Dr. Keating says that UHN's orthopaedic surgeons "need to be commended" for undertaking, moving forward and even financing research that could make artificial joint replacements obsolete.
"It's extraordinary – almost unprecedented. They're really interested in finding out the best way to deal with this disease, and it might not be surgical, although that would still be quite some time in the future," he comments, noting that even if this happened, orthopaedic specialists would still be required to deal with cases of trauma and to administer injections in joints.
Dr. Mahomed says that breakthroughs in stem cell treatments for OA would alleviate a major source of disability among Canadians, ease its impact on individuals and their families, provide clinicians with better strategies for managing degenerative joint disease and reduce the enormous cost of its management in the healthcare budget.
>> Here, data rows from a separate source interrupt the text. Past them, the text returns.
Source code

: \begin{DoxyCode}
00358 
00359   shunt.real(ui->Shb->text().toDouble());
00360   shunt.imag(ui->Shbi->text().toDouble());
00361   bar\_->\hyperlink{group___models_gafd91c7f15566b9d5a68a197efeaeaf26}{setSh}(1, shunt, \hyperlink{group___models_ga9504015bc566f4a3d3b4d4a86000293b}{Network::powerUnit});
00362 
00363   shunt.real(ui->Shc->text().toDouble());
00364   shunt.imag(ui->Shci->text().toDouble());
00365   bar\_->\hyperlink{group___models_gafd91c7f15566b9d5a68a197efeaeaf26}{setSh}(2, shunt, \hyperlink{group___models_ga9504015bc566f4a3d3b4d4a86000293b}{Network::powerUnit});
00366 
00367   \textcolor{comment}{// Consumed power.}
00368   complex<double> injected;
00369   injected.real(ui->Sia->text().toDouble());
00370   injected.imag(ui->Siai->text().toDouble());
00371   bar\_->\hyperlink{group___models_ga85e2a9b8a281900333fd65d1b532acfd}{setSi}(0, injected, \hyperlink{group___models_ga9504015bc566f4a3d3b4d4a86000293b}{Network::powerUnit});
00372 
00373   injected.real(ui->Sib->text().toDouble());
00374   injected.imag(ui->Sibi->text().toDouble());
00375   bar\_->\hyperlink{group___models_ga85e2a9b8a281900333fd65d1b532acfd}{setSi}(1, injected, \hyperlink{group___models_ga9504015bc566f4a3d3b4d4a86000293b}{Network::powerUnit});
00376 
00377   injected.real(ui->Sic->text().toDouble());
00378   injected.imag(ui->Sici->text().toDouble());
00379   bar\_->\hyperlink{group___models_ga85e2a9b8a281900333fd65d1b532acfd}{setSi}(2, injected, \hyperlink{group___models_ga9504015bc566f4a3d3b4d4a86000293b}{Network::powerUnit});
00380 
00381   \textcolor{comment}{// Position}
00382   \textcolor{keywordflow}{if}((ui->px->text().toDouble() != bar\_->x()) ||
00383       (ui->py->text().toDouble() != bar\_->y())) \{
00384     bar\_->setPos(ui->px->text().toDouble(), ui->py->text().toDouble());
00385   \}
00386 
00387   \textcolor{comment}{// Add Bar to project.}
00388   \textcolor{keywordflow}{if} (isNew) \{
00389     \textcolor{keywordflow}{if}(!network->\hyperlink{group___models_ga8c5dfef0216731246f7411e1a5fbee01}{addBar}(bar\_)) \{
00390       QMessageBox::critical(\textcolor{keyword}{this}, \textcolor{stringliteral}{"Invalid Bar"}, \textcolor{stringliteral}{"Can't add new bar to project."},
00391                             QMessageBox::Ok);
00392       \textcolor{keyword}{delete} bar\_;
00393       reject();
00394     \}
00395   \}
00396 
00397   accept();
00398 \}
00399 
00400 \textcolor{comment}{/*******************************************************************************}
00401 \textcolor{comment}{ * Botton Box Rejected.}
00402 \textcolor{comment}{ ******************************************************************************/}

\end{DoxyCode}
"We're going to bankrupt our system if we don't find better ways of dealing with this problem," he says.
Understanding the different mechanisms associated with the disease, and genetic profiles associated with the disease, including why patients respond differently to therapies, can help to tailor treatments to the individual, leading to so-called personalized medicine. This would turn standardized, one-size-fits-all treatments for osteoarthritis into a system of predictive, preventive and precise care, with the ultimate goal of being more cost-effective.
"The whole world of science in this area is evolving in a good way," Dr. Mahomed adds. "We've got a problem that we need to solve, and we're solving it."
Personally invested in finding a cure
Physicians and surgeons in the Arthritis Program at Toronto Western Hospital have pledged $3 million of their own money to help find a cure.
“When you get that sort of commitment, it’s hard to say no [to supporting that].”